Mutual fund grand master Marty Whitman has a well-deserved rep as an obstinate and cantankerous cuss. For the fidgety Whitman, sitting still in a chair while a subordinate delivers a subpar financial analysis is impossible. Failing to follow Whitman's value-investing dicta would earn the poor slob a humiliating dressing-down. No one dared to second-guess Marty. Whitman's ability to out-think anyone has long been a fearsome thing. No one to this day can keep up with his lickety-split ability to read and analyze a company's 10-K filing.
But Martin J. Whitman has mellowed. At 81 he is cutting back somewhat; he and his wife just bought an apartment in Paris. He says he will keep working as long as he is physically and mentally able, but he has finally chosen a successor, Curtis Jensen, 43, his co-chief investment officer and manager of one of his funds. The question for investors: Does this unique value manager have in place talented apprentices who can carry on after him?

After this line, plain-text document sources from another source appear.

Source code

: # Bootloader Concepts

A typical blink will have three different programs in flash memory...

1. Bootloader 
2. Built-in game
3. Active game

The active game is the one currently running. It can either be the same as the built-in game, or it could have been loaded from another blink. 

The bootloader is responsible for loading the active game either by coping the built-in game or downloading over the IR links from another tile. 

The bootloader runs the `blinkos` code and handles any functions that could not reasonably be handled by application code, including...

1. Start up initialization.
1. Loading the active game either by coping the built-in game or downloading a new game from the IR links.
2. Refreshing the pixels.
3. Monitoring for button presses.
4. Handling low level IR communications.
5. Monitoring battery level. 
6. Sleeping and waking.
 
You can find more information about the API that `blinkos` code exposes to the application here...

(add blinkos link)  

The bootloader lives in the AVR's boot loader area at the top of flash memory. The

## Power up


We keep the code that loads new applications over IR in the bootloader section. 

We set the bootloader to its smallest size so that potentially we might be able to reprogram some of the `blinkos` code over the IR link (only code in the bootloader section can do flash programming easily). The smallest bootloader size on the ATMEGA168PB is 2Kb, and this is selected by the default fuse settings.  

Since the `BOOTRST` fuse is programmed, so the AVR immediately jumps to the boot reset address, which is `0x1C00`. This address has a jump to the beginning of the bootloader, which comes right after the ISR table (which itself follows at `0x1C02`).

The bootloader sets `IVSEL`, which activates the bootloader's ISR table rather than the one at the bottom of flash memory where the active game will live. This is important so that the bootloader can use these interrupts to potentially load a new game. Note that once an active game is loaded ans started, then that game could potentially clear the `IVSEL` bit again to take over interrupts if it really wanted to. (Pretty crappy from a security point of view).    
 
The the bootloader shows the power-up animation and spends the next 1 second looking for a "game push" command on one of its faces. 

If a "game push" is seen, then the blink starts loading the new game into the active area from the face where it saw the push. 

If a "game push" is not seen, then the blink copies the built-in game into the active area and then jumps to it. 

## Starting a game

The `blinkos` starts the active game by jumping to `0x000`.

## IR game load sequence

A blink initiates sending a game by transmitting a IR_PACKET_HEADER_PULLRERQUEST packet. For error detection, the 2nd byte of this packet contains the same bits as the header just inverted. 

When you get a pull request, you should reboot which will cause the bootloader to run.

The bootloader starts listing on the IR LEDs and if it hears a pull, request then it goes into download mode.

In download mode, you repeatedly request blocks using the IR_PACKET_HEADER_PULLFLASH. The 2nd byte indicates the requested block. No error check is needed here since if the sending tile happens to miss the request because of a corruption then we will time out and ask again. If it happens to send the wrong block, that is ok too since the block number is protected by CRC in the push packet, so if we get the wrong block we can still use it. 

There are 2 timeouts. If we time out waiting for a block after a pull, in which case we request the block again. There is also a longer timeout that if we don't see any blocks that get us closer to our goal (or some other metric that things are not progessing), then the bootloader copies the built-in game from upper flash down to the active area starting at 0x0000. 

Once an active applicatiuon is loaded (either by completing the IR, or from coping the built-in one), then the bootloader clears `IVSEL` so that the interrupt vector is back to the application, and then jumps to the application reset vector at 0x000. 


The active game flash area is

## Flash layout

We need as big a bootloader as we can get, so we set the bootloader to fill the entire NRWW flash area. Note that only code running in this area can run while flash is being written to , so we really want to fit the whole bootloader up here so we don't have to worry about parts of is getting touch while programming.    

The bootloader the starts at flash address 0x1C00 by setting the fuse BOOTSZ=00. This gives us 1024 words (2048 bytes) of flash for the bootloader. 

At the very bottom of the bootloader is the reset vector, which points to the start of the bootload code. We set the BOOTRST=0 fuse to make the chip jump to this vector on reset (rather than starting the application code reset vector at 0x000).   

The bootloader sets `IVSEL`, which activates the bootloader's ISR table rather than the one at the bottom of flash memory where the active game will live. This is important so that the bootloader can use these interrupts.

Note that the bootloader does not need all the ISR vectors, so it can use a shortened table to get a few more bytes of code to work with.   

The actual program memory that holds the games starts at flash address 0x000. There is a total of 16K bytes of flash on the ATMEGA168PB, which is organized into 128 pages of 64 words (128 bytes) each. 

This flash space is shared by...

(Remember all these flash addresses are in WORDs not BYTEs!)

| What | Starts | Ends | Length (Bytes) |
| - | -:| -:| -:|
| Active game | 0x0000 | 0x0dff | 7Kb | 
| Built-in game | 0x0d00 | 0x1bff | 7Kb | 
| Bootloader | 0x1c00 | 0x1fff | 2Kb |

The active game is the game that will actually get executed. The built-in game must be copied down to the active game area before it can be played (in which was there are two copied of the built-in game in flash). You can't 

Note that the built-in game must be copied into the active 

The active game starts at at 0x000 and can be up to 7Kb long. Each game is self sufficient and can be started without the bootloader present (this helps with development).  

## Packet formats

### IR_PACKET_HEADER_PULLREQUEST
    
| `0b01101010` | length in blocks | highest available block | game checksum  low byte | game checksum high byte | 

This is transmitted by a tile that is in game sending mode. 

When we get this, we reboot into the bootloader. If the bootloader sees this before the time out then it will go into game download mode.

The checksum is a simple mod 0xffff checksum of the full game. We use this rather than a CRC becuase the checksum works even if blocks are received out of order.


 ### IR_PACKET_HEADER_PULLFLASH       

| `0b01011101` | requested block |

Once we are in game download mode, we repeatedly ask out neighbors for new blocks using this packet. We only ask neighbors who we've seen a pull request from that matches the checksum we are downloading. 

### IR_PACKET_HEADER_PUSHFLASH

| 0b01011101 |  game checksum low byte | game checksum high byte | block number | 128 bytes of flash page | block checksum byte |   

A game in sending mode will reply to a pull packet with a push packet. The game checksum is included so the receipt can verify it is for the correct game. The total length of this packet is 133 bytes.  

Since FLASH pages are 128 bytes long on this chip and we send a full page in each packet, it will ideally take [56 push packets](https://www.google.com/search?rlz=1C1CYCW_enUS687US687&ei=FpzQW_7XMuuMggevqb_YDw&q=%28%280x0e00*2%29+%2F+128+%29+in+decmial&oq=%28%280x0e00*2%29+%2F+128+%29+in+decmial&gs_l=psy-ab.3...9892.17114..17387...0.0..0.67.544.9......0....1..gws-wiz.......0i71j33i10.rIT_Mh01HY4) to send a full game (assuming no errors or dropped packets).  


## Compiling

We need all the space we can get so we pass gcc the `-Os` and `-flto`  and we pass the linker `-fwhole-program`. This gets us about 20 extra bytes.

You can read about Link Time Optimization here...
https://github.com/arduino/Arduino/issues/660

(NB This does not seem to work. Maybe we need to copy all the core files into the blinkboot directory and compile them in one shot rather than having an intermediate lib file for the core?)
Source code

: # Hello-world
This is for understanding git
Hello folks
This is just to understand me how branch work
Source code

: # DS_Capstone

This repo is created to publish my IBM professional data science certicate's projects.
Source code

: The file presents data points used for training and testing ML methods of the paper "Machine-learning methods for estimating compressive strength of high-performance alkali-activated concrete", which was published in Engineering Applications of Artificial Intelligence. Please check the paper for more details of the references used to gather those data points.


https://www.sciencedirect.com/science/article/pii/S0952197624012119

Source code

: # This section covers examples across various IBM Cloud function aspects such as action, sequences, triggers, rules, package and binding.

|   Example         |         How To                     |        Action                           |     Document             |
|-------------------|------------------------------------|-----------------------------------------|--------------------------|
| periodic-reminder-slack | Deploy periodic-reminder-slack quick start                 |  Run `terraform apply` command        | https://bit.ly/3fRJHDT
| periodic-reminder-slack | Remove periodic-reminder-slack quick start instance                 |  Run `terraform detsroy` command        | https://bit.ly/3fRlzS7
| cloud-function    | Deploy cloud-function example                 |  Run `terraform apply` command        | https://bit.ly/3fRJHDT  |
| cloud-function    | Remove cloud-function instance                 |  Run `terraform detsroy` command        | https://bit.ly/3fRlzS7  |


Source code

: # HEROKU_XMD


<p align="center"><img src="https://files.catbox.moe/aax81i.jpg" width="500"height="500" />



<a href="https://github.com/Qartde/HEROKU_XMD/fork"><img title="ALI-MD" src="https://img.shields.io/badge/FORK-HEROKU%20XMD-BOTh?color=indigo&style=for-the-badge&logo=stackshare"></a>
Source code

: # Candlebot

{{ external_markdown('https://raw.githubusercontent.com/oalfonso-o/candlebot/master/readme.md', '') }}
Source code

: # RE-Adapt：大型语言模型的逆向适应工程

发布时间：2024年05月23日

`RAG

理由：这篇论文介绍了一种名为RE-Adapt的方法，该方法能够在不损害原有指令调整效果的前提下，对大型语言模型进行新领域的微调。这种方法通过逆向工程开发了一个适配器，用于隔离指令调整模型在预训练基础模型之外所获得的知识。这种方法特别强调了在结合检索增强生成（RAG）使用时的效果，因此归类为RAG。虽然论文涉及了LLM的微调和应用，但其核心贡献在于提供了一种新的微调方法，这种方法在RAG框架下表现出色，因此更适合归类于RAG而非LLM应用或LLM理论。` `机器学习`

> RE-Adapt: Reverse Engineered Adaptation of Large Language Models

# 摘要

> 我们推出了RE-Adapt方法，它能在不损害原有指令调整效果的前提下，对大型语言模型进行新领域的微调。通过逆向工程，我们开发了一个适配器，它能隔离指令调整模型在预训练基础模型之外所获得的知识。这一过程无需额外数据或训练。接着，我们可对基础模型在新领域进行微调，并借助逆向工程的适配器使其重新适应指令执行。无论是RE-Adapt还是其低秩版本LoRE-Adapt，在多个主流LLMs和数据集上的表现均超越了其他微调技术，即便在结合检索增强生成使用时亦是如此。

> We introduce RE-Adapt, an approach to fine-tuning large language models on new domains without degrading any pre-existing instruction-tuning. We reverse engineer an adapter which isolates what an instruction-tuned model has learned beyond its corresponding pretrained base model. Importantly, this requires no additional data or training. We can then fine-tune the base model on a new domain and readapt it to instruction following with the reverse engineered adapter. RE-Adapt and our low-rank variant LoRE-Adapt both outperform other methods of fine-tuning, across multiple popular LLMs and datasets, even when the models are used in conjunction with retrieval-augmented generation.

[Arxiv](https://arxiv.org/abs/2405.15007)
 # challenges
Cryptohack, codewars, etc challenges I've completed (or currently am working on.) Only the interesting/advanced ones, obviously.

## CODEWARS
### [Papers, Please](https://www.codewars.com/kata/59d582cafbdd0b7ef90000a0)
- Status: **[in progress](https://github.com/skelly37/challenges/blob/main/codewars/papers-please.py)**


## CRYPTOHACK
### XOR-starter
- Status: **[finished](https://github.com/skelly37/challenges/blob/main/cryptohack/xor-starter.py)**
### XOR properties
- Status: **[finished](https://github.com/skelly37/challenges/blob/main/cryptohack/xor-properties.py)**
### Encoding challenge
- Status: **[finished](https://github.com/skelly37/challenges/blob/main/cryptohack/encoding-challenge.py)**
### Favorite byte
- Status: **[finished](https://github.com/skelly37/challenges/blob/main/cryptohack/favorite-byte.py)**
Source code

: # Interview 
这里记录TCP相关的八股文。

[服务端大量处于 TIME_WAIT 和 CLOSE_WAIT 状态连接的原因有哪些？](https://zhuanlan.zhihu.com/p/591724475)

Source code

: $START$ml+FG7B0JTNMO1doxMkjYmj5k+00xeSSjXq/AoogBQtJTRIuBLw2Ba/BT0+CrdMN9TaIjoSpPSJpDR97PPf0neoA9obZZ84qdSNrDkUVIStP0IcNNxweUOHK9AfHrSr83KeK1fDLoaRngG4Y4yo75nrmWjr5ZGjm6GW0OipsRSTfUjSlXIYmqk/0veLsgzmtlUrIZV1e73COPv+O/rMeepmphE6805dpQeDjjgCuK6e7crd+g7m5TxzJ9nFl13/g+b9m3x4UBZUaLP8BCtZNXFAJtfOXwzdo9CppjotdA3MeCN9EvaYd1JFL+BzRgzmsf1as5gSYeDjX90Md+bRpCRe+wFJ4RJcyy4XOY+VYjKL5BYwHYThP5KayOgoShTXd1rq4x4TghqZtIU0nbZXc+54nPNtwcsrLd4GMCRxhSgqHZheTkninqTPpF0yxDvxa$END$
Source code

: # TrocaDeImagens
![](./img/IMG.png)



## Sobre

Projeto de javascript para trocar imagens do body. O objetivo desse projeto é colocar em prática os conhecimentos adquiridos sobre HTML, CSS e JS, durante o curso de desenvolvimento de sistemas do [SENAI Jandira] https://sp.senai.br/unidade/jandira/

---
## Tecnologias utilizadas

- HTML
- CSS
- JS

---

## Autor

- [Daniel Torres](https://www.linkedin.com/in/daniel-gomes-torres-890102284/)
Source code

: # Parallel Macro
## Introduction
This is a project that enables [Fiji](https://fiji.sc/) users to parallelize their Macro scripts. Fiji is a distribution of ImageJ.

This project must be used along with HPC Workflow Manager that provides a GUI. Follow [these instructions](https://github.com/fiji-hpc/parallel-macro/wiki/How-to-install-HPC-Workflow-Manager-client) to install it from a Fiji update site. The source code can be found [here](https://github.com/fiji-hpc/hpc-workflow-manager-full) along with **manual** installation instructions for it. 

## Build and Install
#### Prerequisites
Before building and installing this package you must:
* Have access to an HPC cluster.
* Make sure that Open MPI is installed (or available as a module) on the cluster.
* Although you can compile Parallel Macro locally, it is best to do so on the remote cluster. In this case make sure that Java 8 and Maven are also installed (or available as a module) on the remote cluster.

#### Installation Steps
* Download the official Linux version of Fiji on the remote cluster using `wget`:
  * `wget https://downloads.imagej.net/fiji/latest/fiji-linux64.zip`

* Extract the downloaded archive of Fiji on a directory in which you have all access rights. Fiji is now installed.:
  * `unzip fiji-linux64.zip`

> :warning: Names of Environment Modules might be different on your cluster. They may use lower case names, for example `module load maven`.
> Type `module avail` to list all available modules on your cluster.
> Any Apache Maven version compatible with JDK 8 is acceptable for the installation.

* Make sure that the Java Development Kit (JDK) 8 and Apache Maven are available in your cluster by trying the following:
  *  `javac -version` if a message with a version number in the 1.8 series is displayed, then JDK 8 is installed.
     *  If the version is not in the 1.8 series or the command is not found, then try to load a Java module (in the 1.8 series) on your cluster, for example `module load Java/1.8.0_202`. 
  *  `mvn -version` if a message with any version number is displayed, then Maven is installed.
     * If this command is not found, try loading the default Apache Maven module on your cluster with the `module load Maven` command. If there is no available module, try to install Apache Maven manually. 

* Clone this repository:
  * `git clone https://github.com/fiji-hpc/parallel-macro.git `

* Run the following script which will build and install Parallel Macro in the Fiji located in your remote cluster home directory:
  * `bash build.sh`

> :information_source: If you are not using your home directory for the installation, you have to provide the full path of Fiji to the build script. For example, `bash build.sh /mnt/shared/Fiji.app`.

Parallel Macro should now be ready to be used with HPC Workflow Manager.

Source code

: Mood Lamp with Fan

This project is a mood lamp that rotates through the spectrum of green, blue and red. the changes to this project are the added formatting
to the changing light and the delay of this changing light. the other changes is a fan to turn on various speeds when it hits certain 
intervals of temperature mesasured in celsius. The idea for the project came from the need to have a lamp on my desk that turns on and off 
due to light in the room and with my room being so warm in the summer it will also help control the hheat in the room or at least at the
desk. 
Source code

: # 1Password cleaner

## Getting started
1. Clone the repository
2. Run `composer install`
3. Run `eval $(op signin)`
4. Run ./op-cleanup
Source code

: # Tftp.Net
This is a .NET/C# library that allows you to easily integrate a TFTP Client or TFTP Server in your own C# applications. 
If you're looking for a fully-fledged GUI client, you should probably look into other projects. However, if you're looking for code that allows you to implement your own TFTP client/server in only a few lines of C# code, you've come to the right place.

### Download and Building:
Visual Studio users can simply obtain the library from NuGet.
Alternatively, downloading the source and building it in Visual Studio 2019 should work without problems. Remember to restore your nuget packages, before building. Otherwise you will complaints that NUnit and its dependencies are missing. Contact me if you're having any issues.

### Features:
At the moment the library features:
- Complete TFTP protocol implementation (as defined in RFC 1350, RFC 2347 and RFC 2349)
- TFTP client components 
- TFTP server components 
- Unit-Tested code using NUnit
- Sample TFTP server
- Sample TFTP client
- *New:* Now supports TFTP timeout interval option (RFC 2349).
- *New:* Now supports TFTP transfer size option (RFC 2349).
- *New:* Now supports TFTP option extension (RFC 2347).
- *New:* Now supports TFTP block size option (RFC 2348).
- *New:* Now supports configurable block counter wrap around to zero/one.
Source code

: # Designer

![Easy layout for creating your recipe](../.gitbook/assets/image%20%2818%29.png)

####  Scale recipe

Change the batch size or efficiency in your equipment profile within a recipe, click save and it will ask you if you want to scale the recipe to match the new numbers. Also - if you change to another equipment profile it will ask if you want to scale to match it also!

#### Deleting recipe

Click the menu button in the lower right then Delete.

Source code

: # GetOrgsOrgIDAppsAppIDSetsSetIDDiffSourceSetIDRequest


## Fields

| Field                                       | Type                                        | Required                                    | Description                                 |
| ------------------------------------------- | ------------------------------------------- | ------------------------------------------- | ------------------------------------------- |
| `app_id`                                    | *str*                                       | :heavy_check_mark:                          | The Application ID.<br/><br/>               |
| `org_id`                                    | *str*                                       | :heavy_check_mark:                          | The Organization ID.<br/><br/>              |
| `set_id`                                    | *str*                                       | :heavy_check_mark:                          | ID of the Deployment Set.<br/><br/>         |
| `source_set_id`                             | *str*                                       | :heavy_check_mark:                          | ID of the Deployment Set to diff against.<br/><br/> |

The answer, from David Barse, 44, chief executive of Whitman's Third Avenue Management, is yes. Barse says Whitman today is "comfortable" that his 17 managers and analysts have learned the Whitman Way. Indeed, the boss' emboldened lieutenants have changed him, moving him into areas he had ignored, didn't understand or disdained--into real estate, tech and international stocks. So Whitman has added three funds to be wingmen to his storied Third Avenue Value Fund.